Dikembangkan sejak 14 November 1993

Museum PETA
Sumber: Historia

Bangunan ini resmi menjadi Museum PETA Bogor pada 18 Desember 1995. Bangunan ini menjadi saksi sejarah perjalanan pasukan Pembela Tanah Air (PETA). Bangunan ini resmi dijadikan museum untuk memberikan penghargaan kepada mantan tentara PETA. Pasukan ini memiliki kontribusi besar dalam terbentuknya bangsa Indonesia. Museum PETA Bogor juga diresmikan untuk memberikan gambaran perjuangan kemerdekaan Republik Indonesia.

Menonton diorama di Museum PETA Bogor

Museum PETA
Sumber: Antara Foto

Di Museum PETA Bogor, kamu bisa melihat 14 macam diorama tentang peristiwa pembentukan pasukan Pembela Tanah Air atau PETA. Berikut ini diorama yang bisa kamu saksikan:

  1. Diorama 1: Kesepakatan tokoh-tokoh Bangsa Indonesia untuk mengupayakan berdirinya tentara PETA pada tahun  1943
  2. Diorama 2: Kegiatan latihan di Pusat Pendidikan Perwira Pembela Tanah Air Bogor
  3. Diorama 3: Pembentukan batalyon-batalyon PETA di daerah Pulau Jawa Madura dan Bali pada tahun 1944
  4. Diorama 4: Pemberontakan PETA di Blitar 14 Februari 1945
  5. Diorama 5: Tipu muslihat Katagiri Butaicho (Jepang) terhadap Shodanco Muradi
  6. Diorama 6: Peristiwa 16 Agustus 1945 di kompi Pembela Tanah Air (PETA) di Rengasdengklok
  7. Diorama 7: Proklamasi kemerdekaan Indonesia 17 Agustus 1945 di Jalan Pegangsaan Timur 56.
  8. Diorama 8: Badan Keamanan Rakyat (BKR) cikal bakal TNI
  9. Diorama 9: Peristiwa rapat raksasa 19 September 1945 di Lapangan IKADA
  10. Diorama 10: Peristiwa Oktober 1945, serbuan Osha Butai Kota Baru oleh Pasukan BKR Yogyakarta
  11. Diorama 11: Perintisan matra kedirgantaraan dalam pembentukan kekuatan bersenjata Indonesia oleh BKR Malang
  12. Diorama 12: Pemindahan markas angkatan darat Jepang di Jawa Timur ke tangan Bangsa Indonesia
  13. Diorama 13: Ambarawa dan lahirnya hari infanteri TNI-AD (Angkatan Darat)
  14. Diorama 14: Pemilihan panglima besar Tentara Keamanan Rakyat

Melihat cerita PETA lewat relief dan koleksi-koleksinya

Museum PETA
Sumber: DetikTravel

Kamu akan disambut dengan patung Jenderal Soedirman dan bekas tank militer di bagian depan Museum PETA Bogor. Ada banyak relief atau pahatan dinding para tokoh PETA. Ada relief Jenderal Soedirman, Soeharto, Supriadi, dan tokoh lainnya. Ada juga relief tentang perekrutan dan pendidikan PETA. Relief ini berwarna hitam dan menghiasi sisi kanan dan kiri lorong Museum PETA Bogor.

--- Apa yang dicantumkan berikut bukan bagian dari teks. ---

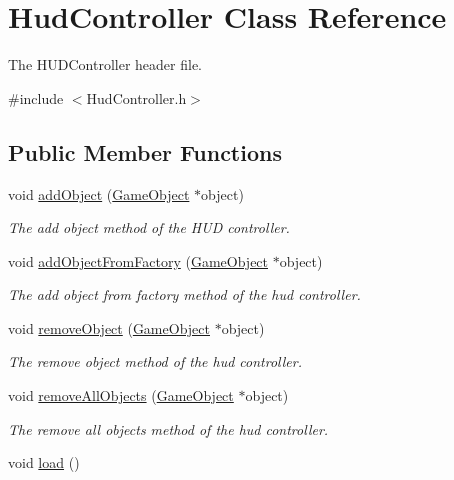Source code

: \hypertarget{class_hud_controller}{\section{Hud\+Controller Class Reference}
\label{class_hud_controller}
}


The H\+U\+D\+Controller header file.  




{\ttfamily \#include $<$Hud\+Controller.\+h$>$}

\subsection*{Public Member Functions}
\begin{DoxyCompactItemize}
\item 
void \hyperlink{class_hud_controller_a27862a3db822f65de6dbcf22835ec58a}{add\+Object} (\hyperlink{class_game_object}{Game\+Object} $\ast$object)
\begin{DoxyCompactList}\small\item\em The add object method of the H\+U\+D controller. \end{DoxyCompactList}\item 
void \hyperlink{class_hud_controller_abaab3a30a47733b2588236100267e206}{add\+Object\+From\+Factory} (\hyperlink{class_game_object}{Game\+Object} $\ast$object)
\begin{DoxyCompactList}\small\item\em The add object from factory method of the hud controller. \end{DoxyCompactList}\item 
void \hyperlink{class_hud_controller_ab07bc4161257a8fbc16df56ed9dbf1ea}{remove\+Object} (\hyperlink{class_game_object}{Game\+Object} $\ast$object)
\begin{DoxyCompactList}\small\item\em The remove object method of the hud controller. \end{DoxyCompactList}\item 
void \hyperlink{class_hud_controller_aac63180083695594ae2d17278c13d604}{remove\+All\+Objects} (\hyperlink{class_game_object}{Game\+Object} $\ast$object)
\begin{DoxyCompactList}\small\item\em The remove all objects method of the hud controller. \end{DoxyCompactList}\item 
void \hyperlink{class_hud_controller_abeeed176eb5114ce613c499135c528d4}{load} ()

\end{DoxyCompactItemize}
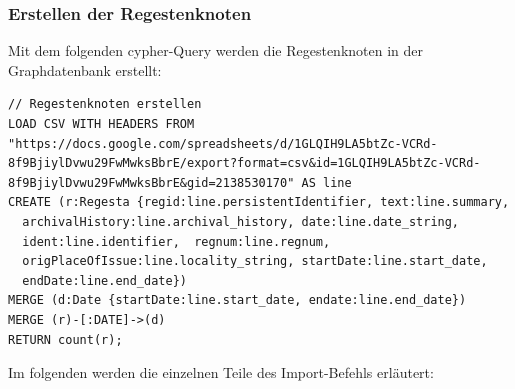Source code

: \documentclass[12pt,ngerman,]{article}
\begin{document}
\subsubsection{Erstellen der
Regestenknoten}\label{erstellen-der-regestenknoten}

Mit dem folgenden cypher-Query werden die Regestenknoten in der
Graphdatenbank erstellt:

\begin{verbatim}
// Regestenknoten erstellen
LOAD CSV WITH HEADERS FROM "https://docs.google.com/spreadsheets/d/1GLQIH9LA5btZc-VCRd-8f9BjiylDvwu29FwMwksBbrE/export?format=csv&id=1GLQIH9LA5btZc-VCRd-8f9BjiylDvwu29FwMwksBbrE&gid=2138530170" AS line
CREATE (r:Regesta {regid:line.persistentIdentifier, text:line.summary,
  archivalHistory:line.archival_history, date:line.date_string,  
  ident:line.identifier,  regnum:line.regnum,
  origPlaceOfIssue:line.locality_string, startDate:line.start_date,
  endDate:line.end_date})
MERGE (d:Date {startDate:line.start_date, endate:line.end_date})
MERGE (r)-[:DATE]->(d)
RETURN count(r);
\end{verbatim}

Im folgenden werden die einzelnen Teile des Import-Befehls erläutert:
\end{document}
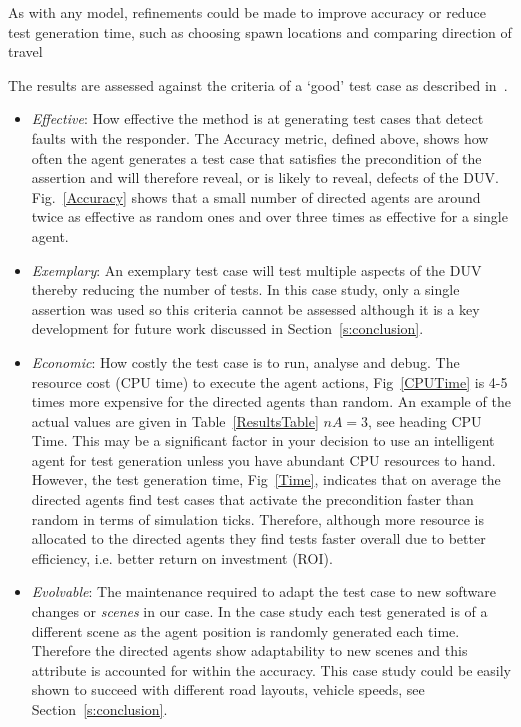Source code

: \documentclass[letterpaper, 10 pt, journal, twoside]{IEEEtran}
\begin{document}
As with any model, refinements could be made to improve accuracy or reduce test generation time, such as choosing spawn locations and comparing direction of travel %

The results are assessed against the criteria of a `good' test case as described in~\cite{fewster1999software}.
\begin{itemize}
	\item \textit{Effective}: How effective the method is at generating test cases that detect faults with the responder. The Accuracy metric, defined above, shows how often the agent generates a test case that satisfies the precondition of the assertion and will therefore reveal, or is likely to reveal, defects of the DUV. Fig.~\ref{Accuracy} shows that a small number of directed agents are around twice as effective as random ones and over three times as effective for a single agent.
	\item \textit{Exemplary}: An exemplary test case will test multiple aspects of the DUV thereby reducing the number of tests. In this case study, only a single assertion was used so this criteria cannot be assessed although it is a key development for future work discussed in Section~\ref{s:conclusion}.
	\item \textit{Economic}: How costly the test case is to run, analyse and debug. The resource cost (CPU time) to execute the agent actions, Fig~\ref{CPUTime} is 4-5 times more expensive for the directed agents than random. An example of the actual values are given in Table~\ref{ResultsTable} $nA=3$, see heading CPU Time. This may be a significant factor in your decision to use an intelligent agent for test generation unless you have abundant CPU resources to hand. %
	However, the test generation time, Fig~\ref{Time}, indicates that on average the directed agents find test cases that activate the precondition faster than random in terms of simulation ticks. Therefore, although more resource is allocated to the directed agents they find tests faster overall due to better efficiency, i.e. better return on investment (ROI).
	\item \textit{Evolvable}: The maintenance required to adapt the test case to new software changes or \textit{scenes} in our case. In the case study each test generated is of a different scene as the agent position is randomly generated each time. Therefore the directed agents show adaptability to new scenes and this attribute is accounted for within the accuracy. This case study could be easily shown to succeed with different road layouts, vehicle speeds, see Section~\ref{s:conclusion}.
\end{itemize}
\end{document}
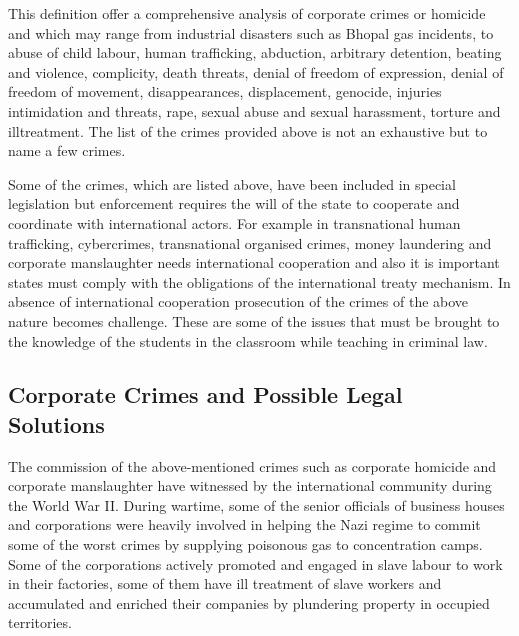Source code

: \begin{multicols}{2}
\vspace{-.5cm}

\noi
This definition offer a comprehensive analysis of corporate crimes or homicide and
which may range from industrial disasters such as Bhopal gas incidents, to abuse
of child labour, human trafficking, abduction, arbitrary detention, beating and
violence, complicity, death threats, denial of freedom of expression, denial of
freedom of movement, disappearances, displacement, genocide, injuries
intimidation and threats, rape, sexual abuse and sexual harassment, torture and illtreatment. The list of the crimes provided above is not an exhaustive but to name a
few crimes.

\noi
Some of the crimes, which are listed above, have been included in special
legislation but enforcement requires the will of the state to cooperate and
coordinate with international actors. For example in transnational human
trafficking, cybercrimes, transnational organised crimes, money laundering and
corporate manslaughter needs international cooperation and also it is important
states must comply with the obligations of the international treaty mechanism. In
absence of international cooperation prosecution of the crimes of the above nature
becomes challenge. These are some of the issues that must be brought to the
knowledge of the students in the classroom while teaching in criminal law.

\vspace{-.5cm}

\subsection{Corporate Crimes and Possible Legal\\ Solutions}\label{subsection-3.2}

\vspace{-.3cm}

\noi
The commission of the above-mentioned crimes such as corporate homicide and
corporate manslaughter have witnessed by the international community during the
World War II. During wartime, some of the senior officials of business houses and
corporations were heavily involved in helping the Nazi regime to commit some of
the worst crimes by supplying poisonous gas to concentration camps. Some of the
corporations actively promoted and engaged in slave labour to work in their
factories, some of them have ill treatment of slave workers and accumulated and
enriched their companies by plundering property in occupied territories.


\end{multicols}
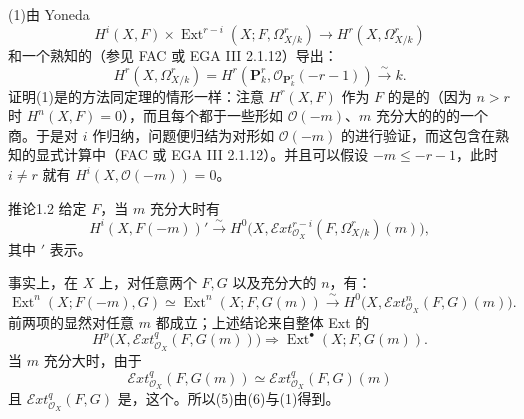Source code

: (1)由 Yoneda 
\[
 H^i(X,F)\times\operatorname{Ext}^{r-i}(X;F,\Omega^r_{X/k})\longrightarrow H^r(X,\Omega^r_{X/k})\tag{3}
\]
和一个熟知的（参见 FAC 或 EGA III 2.1.12）导出：
\[
 H^r(X,\Omega^r_{X/k})=H^r(\mathbf P_k^r,\mathcal O_{\mathbf P_k^r}(-r-1))\xrightarrow{\sim}k.\tag{4}
\]
证明(1)是的方法同定理的情形一样：注意 $H^r(X,F)$ 作为 $F$ 的是的（因为 $n>r$ 时 $H^n(X,F)=0$），而且每个都于一些形如 $\mathcal O(-m)$、$m$ 充分大的的的一个商。于是对 $i$ 作归纳，问题便归结为对形如 $\mathcal O(-m)$ 的进行验证，而这包含在熟知的显式计算中（FAC 或 EGA III 2.1.12）。并且可以假设 $-m\leq-r-1$，此时 $i\neq r$ 就有 $H^i(X,\mathcal O(-m))=0$。
\begin{SGAresult}{推论}{1.2}
给定 $F$，当 $m$ 充分大时有
\[
 H^i(X,F(-m))'\xrightarrow{\sim}H^0\bigl(X,\mathcal Ext^{r-i}_{\mathcal O_X}(F,\Omega^r_{X/k})(m)\bigr),\tag{5}
\]
其中 $'$ 表示。
\end{SGAresult}
事实上，在 $X$ 上，对任意两个 $F,G$ 以及充分大的 $n$，有：
\[
 \operatorname{Ext}^n(X;F(-m),G)\simeq\operatorname{Ext}^n(X;F,G(m))
 \xrightarrow{\sim}H^0\bigl(X,\mathcal Ext^n_{\mathcal O_X}(F,G)(m)\bigr).\tag{6}
\]
前两项的显然对任意 $m$ 都成立；上述结论来自整体 Ext 的
\[
 H^p\bigl(X,\mathcal Ext^q_{\mathcal O_X}(F,G(m))\bigr)\Longrightarrow\operatorname{Ext}^{\bullet}(X;F,G(m)).
\]
当 $m$ 充分大时，由于
\[
 \mathcal Ext^q_{\mathcal O_X}(F,G(m))\simeq\mathcal Ext^q_{\mathcal O_X}(F,G)(m)
\]
且 $\mathcal Ext^q_{\mathcal O_X}(F,G)$ 是，这个。所以(5)由(6)与(1)得到。
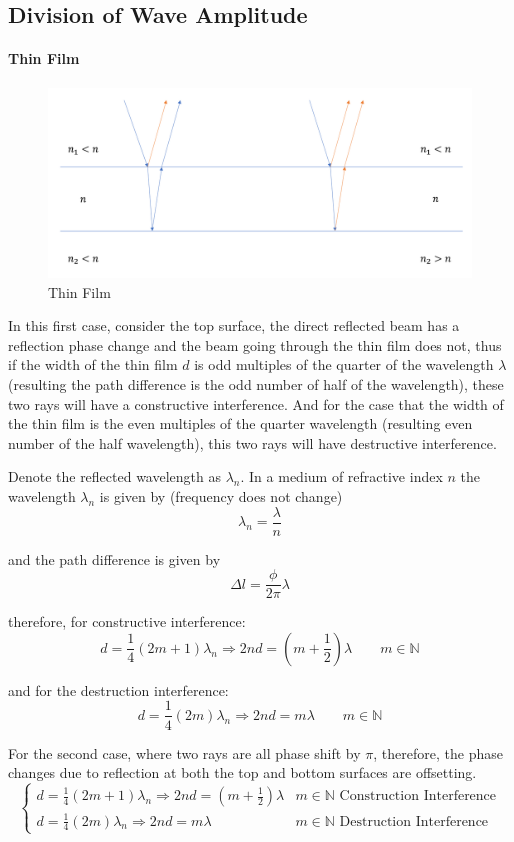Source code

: \documentclass[UTF8]{book}
\begin{document}
\subsection{Division of Wave Amplitude}

\paragraph{Thin Film}
\begin{figure}[H]
\centering
\includegraphics[scale=0.6]{Figure/19.PNG}
\caption{Thin Film}
\end{figure}
In this first case, consider the top surface, the direct reflected beam has a reflection phase change and the beam going through the thin film does not, thus if the width of the thin film $d$ is odd multiples of the quarter of the wavelength $\lambda $ (resulting the path difference is the odd number of half of the wavelength), these two rays will have a constructive interference. And for the case that the width of the thin film is the even multiples of the quarter wavelength (resulting even number of the half wavelength), this two rays will have destructive interference. 

Denote the reflected wavelength as $\lambda _n$. In a medium of refractive index $n$ the wavelength $\lambda _n$ is given by (frequency does not change)
\[\lambda _n=\frac{\lambda }{n}\]

and the path difference is given by
\[\Delta l=\frac{\phi }{2\pi}\lambda\]

therefore, for constructive interference:
\[d = \frac{1}{4}(2m+1)\lambda _n\Rightarrow 2nd=\left(m+\frac{1}{2}\right)\lambda \qquad m\in \mathbb{N}\]

and for the destruction interference:
\[d = \frac{1}{4}(2m)\lambda _n\Rightarrow 2nd=m\lambda \qquad m\in \mathbb{N}\]

For the second case, where two rays are all phase shift by $\pi$, therefore, the phase changes due to reflection at both the top and bottom surfaces are offsetting.
\[\begin{cases}
d = \frac{1}{4}(2m+1)\lambda _n\Rightarrow 2nd=\left(m+\frac{1}{2}\right)\lambda &m\in \mathbb{N} \textrm{ Construction Interference}\\
d = \frac{1}{4}(2m)\lambda _n\Rightarrow 2nd=m\lambda &m\in \mathbb{N} \textrm{ Destruction Interference}
\end{cases}\]
\end{document}

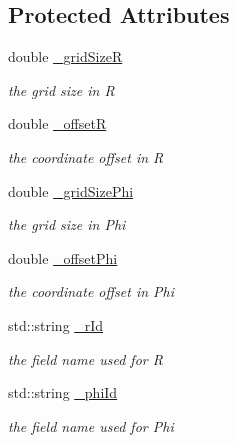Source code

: \subsection*{Protected Attributes}
\begin{DoxyCompactItemize}
\item 
double \hyperlink{class_d_d4hep_1_1_d_d_segmentation_1_1_polar_grid_r_phi_a3f8b1d0889b592d5f6b08a27ef376c18}{\_\-gridSizeR}
\begin{DoxyCompactList}\small\item\em the grid size in R \item\end{DoxyCompactList}\item 
double \hyperlink{class_d_d4hep_1_1_d_d_segmentation_1_1_polar_grid_r_phi_aea2278c6ee89eedb09b9ef2fce3a8de0}{\_\-offsetR}
\begin{DoxyCompactList}\small\item\em the coordinate offset in R \item\end{DoxyCompactList}\item 
double \hyperlink{class_d_d4hep_1_1_d_d_segmentation_1_1_polar_grid_r_phi_abf48a7497f4d676d89b36371e4cf0af7}{\_\-gridSizePhi}
\begin{DoxyCompactList}\small\item\em the grid size in Phi \item\end{DoxyCompactList}\item 
double \hyperlink{class_d_d4hep_1_1_d_d_segmentation_1_1_polar_grid_r_phi_aad87313faf21c764d78f84130c87c178}{\_\-offsetPhi}
\begin{DoxyCompactList}\small\item\em the coordinate offset in Phi \item\end{DoxyCompactList}\item 
std::string \hyperlink{class_d_d4hep_1_1_d_d_segmentation_1_1_polar_grid_r_phi_a8a4e4aea0a7943c8e77c1f9c8bdc5ffc}{\_\-rId}
\begin{DoxyCompactList}\small\item\em the field name used for R \item\end{DoxyCompactList}\item 
std::string \hyperlink{class_d_d4hep_1_1_d_d_segmentation_1_1_polar_grid_r_phi_aeb72e70920f4eb466de969281d984053}{\_\-phiId}
\begin{DoxyCompactList}\small\item\em the field name used for Phi \item\end{DoxyCompactList}\end{DoxyCompactItemize}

Kamu juga bisa melihat jajaran senjata di ruang koleksi senjata. Ruangan ini berada di salah satu sisi lorong Museum PETA Bogor. Senjata-senjata ini dipamerkan di dalam etalase dan beberapa juga diletakkan di luar etalase. Kamu bisa melihat senjata mesin berat, mesin ringan, larang, pistol, bayonet, kompas, teropong, dan senjata lainnya. Senjata-senjata ini adalah senjata yang digunakan dalam perjalanan menuju kemerdekaan Republik Indonesia.

Nggak cuma senjata lho yang bisa kamu lihat, di Museum PETA Bogor kamu juga bisa melihat beberapa koleksi pakaian dan perlengkapan anggota PETA.

Museum PETA Bogor berada di Jalan Jenderal Soedirman 35. Kamu bisa menyusuri museum ini mulai dari pukul 08.00 pagi sampai pukul 17.00 sore. Setelah puas berkeliling museum, kamu bisa mampir ke store Lapis Bogor Sangkuriang. Setelah menikmati wisata sejarah Indonesia, kamu bisa menikmati wisata kuliner khas Kota Hujan. Kue lapis ini dibuat dari talas, salah satu bahan makanan khas Bogor.

Leave a Reply

Your email address will not be published. Required fields are marked *

Butuh bantuan?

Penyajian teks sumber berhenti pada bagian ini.